Policies for tarfile.extractall, a.k.a. fixing CVE-2007-4559 (original) (raw)

Hello,
You might have heard of CVE-2007-4559, the tarfile directory traversal vulnerability. Discussion about it has been going on and off since 2007, but no conclusion was reached.

tarfile’s previous maintainer, Lars Gustäbel, wrote a post on the issue before stepping down. I agree with the conclusion:

I understand the community’s desire to fix this issue no matter how. Unfortunately, fixing these kinds of issues is not trivial and requires a lot of effort.

Anyway, I was asked to fix this on our systems. I need to fix the issue, rather soon. And I’d rather fix it in CPython, and fix it well, so everyone can benefit.
I spent the last few days (literally) reading up on this, and here’s what I came up with. It’s long (sorry) and roughly PEP-shaped – probably appropriate after 15 years of discussions.

And it starts from a different angle than fixing a CVE.

Motivation

The tar format is user for several use cases, many of which have different needs. For example:

• A backup of a UNIX workstation should faithfully preserve all kinds of details like file permissions, symlinks to system configuration, and various kinds of special files.
• When unpacking a data bundle, it’s much more important that the unpacking will not have unintended consequences – like exposing password file by symlinking it to a public place.

To support all the use cases, tar has very many features. But in many cases, it’s best to ignore or disallow some of them when extracting an archive.

Python allows extracting tar archives using tarfile.TarFile.extractall(), whose docs warn to never extract archives from untrusted sources without prior inspection. However, it’s not clear what kind inspection should be done. Indeed, it’s quite tricky to do such an inspection correctly.
And so many people don’t bother, or do the check incorrectly, resulting in security issues such as CVE-2007-4559.

Since tarfile was first written, it’s become more accepted that warnings in documentation are not enough. Whenever possible, an unsafe operation should be explicitly requested; potentially dangerous operations should look dangerous. But, TarFile.extractall looks benign in a code review.

Tarfile extraction is also exposed via shutil.unpack_archive, which allows the user to not care about the kind of archive they’re dealing with. The API is very inviting to extracting archives without prior inspection, even though the docs again warn against it.

It could be argued that Python is not wrong – it behaves exactly as documented – but that’s beside the point. Let’s improve the situation rather than assign/avoid blame. Python and its docs are the best place to improve things.

Rationale

How do we improve things? Unfortunately, we will need to change the defaults, which implies breaking backwards compatibility.
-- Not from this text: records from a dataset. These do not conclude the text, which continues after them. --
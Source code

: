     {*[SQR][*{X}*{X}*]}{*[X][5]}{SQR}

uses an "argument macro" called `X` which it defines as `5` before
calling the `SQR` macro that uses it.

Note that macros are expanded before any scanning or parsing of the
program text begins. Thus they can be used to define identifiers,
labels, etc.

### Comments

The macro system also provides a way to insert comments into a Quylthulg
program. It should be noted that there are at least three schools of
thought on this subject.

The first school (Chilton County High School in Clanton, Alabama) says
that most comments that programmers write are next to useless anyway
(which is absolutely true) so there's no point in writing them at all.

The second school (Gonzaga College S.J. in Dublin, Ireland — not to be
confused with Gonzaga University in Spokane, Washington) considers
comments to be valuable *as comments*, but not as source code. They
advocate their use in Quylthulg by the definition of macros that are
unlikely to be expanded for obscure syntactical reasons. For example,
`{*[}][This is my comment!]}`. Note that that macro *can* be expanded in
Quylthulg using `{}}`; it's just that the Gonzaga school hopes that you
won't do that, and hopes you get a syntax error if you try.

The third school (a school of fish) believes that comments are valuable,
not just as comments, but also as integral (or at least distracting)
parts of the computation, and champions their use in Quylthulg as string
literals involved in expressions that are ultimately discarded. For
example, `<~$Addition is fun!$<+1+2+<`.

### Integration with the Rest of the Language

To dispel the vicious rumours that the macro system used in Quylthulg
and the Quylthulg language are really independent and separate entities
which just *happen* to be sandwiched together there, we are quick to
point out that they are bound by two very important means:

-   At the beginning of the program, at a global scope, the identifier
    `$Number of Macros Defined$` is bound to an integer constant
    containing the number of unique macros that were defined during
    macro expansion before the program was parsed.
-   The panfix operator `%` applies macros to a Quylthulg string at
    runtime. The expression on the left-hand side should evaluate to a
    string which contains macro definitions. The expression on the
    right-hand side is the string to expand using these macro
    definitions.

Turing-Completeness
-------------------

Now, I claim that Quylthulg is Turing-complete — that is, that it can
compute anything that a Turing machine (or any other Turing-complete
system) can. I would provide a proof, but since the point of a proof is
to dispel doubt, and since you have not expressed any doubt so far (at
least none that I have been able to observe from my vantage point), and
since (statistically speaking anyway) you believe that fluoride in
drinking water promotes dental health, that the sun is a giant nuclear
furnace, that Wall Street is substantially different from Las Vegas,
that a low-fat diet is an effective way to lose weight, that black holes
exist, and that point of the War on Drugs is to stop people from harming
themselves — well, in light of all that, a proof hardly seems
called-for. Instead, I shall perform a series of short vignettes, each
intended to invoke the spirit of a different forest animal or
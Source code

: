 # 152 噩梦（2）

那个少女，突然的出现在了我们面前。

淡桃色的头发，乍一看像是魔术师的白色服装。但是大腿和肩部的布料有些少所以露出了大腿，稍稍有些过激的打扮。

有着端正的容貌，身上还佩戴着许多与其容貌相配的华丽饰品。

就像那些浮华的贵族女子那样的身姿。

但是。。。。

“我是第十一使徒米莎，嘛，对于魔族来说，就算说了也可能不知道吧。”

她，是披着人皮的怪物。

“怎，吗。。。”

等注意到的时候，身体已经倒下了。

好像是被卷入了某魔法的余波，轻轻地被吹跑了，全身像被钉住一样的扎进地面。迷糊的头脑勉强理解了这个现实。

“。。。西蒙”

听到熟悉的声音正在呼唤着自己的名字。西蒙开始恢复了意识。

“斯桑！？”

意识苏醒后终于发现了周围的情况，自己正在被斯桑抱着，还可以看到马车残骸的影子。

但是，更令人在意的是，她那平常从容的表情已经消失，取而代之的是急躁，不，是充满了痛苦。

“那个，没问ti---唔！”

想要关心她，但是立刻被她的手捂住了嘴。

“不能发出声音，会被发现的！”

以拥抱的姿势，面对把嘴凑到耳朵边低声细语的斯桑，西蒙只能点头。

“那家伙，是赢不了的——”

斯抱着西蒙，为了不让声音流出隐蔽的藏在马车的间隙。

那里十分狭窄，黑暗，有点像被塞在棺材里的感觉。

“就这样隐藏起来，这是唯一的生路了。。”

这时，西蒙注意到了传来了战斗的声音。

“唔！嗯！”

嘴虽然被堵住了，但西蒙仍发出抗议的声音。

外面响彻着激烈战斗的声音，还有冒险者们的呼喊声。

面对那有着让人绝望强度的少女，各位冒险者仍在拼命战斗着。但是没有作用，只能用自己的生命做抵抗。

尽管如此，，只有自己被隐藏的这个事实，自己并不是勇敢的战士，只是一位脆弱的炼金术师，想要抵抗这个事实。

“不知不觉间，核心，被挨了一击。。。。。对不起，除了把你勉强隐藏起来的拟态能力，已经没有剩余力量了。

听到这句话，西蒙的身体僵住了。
TarFile.extractall() is what people reach for when they need to extract a tarball. Its default behaviour needs to change.

What would be the best behaviour? That depends on the use case. So, I propose adding several general “policies” to control extraction. They are based on use cases, and ideally they should have straightforward security implications:

• Current behavior: trusting the archive. Suitable e.g. as a building block for libraries that do the check themselves, or extracting an archive you just made yourself.
• Unpacking a UNIX archive: roughly following GNU tar (e.g. stripping leading / from filenames).
• Unpacking a general data archive: the shutil.unpack_archive use case.
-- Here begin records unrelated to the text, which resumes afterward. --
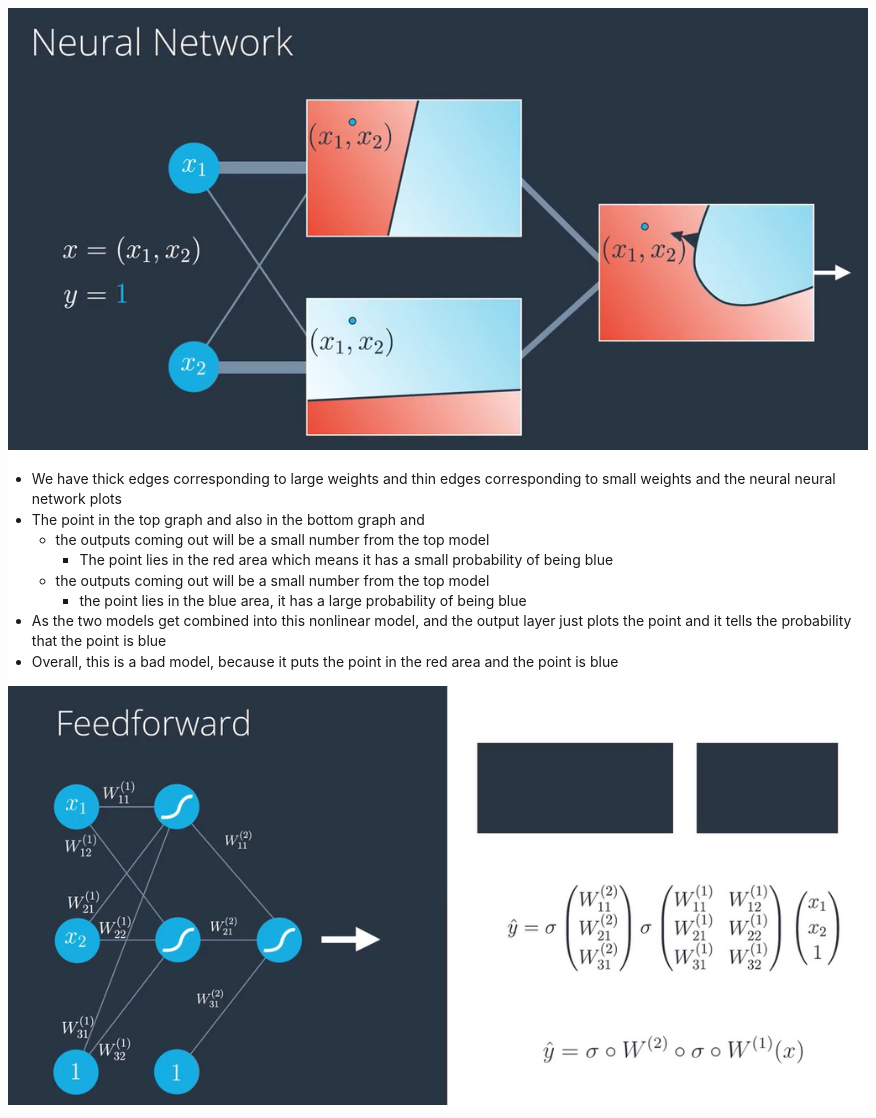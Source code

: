 ![feedforward_2](image/feedforward_2.jpg)

- We have thick edges corresponding to large weights and thin edges corresponding to small weights and the neural neural network plots
- The point in the top graph and also in the bottom graph and
  - the outputs coming out will be a small number from the top model
    - The point lies in the red area which means it has a small probability of being blue
  - the outputs coming out will be a small number from the top model
    - the point lies in the blue area, it has a large probability of being blue
- As the two models get combined into this nonlinear model, and the output layer just plots the point and it tells the probability that the point is blue
- Overall, this is a bad model, because it puts the point in the red area and the point is blue

![feedforward_3](image/feedforward_3.jpg)
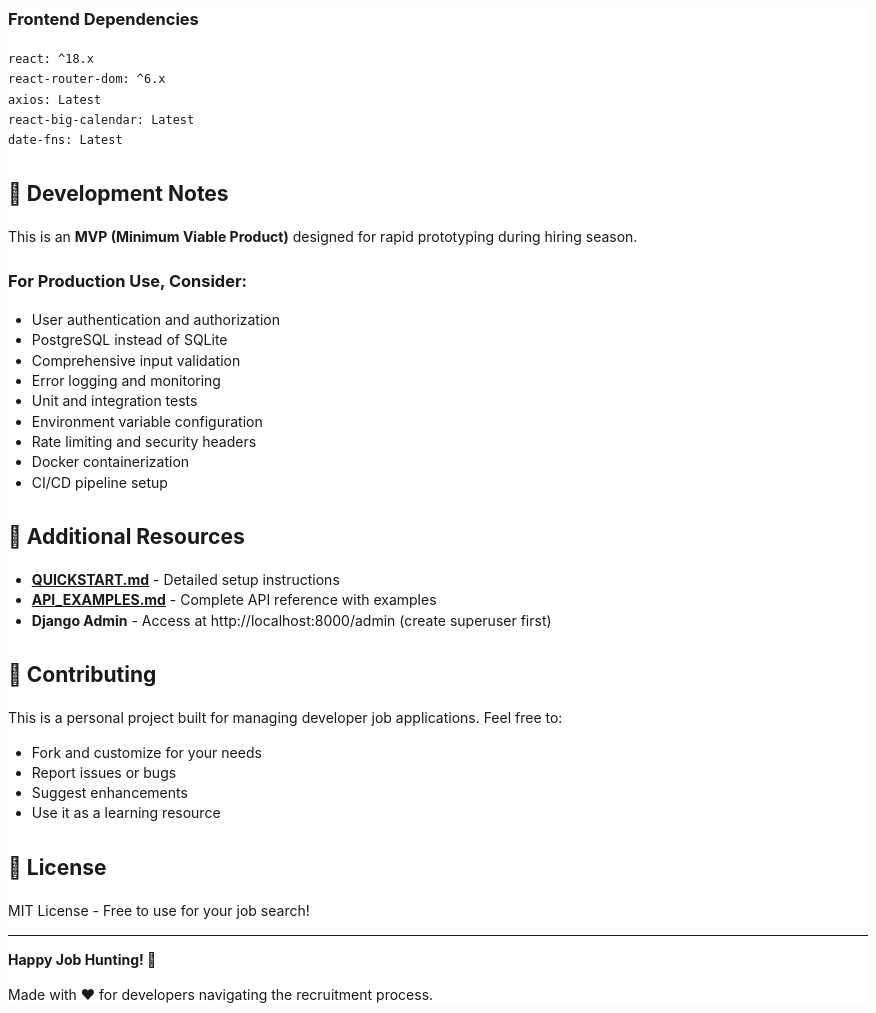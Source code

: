 ### Frontend Dependencies
```
react: ^18.x
react-router-dom: ^6.x
axios: Latest
react-big-calendar: Latest
date-fns: Latest
```

## 🚧 Development Notes

This is an **MVP (Minimum Viable Product)** designed for rapid prototyping during hiring season.

### For Production Use, Consider:
- User authentication and authorization
- PostgreSQL instead of SQLite
- Comprehensive input validation
- Error logging and monitoring
- Unit and integration tests
- Environment variable configuration
- Rate limiting and security headers
- Docker containerization
- CI/CD pipeline setup

## 📝 Additional Resources

- **[QUICKSTART.md](QUICKSTART.md)** - Detailed setup instructions
- **[API_EXAMPLES.md](API_EXAMPLES.md)** - Complete API reference with examples
- **Django Admin** - Access at http://localhost:8000/admin (create superuser first)

## 🤝 Contributing

This is a personal project built for managing developer job applications. Feel free to:
- Fork and customize for your needs
- Report issues or bugs
- Suggest enhancements
- Use it as a learning resource

## 📄 License

MIT License - Free to use for your job search!

---

**Happy Job Hunting! 🎯**

Made with ❤️ for developers navigating the recruitment process.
Eventually, after a deprecation period, the last option – the most limited but most secure one – would become the default, and the others would be easy to specify.

Even with better general defaults, users should still verify the archives they extract, and perhaps modify some of the metadata. Superficially, the following looks like a reasonable way to do this today:

• Call TarFile.getmembers()
• Verify or modify each member’s TarInfo
• Pass the result to extractall’s members

However, there are some issues with this approach:

• TarInfo does not officially allow modification. You can modify it, but you can get surprising results since TarInfo objects are cached/shared.
• Calling getmembers can be expensive and it requires a seekable archive.
• When verifying members in advance, it may be necessary to track how each member would have changed the disk, e.g. how symlinks are being set up. This is hard. We can’t expect users to do it.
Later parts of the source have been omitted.